● Task: Nothing but the lines holding the string "platform" should appear in the answer. Copy them from the entries.

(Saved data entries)
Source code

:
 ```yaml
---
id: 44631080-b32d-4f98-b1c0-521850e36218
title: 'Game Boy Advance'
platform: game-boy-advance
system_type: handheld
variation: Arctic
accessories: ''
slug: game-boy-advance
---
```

* * *

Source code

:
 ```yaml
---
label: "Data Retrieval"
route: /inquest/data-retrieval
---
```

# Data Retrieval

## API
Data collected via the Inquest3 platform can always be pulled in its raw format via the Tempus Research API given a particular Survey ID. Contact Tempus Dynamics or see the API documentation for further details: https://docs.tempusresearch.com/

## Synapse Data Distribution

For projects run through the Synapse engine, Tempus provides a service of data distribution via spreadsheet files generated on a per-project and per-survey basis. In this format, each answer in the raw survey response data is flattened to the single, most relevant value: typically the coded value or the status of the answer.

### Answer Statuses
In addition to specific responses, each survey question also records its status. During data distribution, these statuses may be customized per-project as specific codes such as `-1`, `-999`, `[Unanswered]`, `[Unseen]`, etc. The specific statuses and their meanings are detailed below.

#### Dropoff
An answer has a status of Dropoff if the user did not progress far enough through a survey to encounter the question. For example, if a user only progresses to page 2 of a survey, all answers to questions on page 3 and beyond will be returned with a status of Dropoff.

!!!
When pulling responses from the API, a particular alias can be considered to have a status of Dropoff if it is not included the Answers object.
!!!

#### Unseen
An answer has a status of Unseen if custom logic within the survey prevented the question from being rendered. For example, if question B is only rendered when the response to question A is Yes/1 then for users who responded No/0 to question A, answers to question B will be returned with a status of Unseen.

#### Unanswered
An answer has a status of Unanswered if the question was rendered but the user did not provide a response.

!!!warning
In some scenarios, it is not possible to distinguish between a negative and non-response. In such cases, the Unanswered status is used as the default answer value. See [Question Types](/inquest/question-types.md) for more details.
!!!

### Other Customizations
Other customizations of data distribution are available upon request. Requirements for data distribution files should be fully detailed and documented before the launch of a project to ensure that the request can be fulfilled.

● Expected answer:
platform: game-boy-advance
Data collected via the Inquest3 platform can always be pulled in its raw format via the Tempus Research API given a particular Survey ID. Contact Tempus Dynamics or see the API documentation for further details: https://docs.tempusresearch.com/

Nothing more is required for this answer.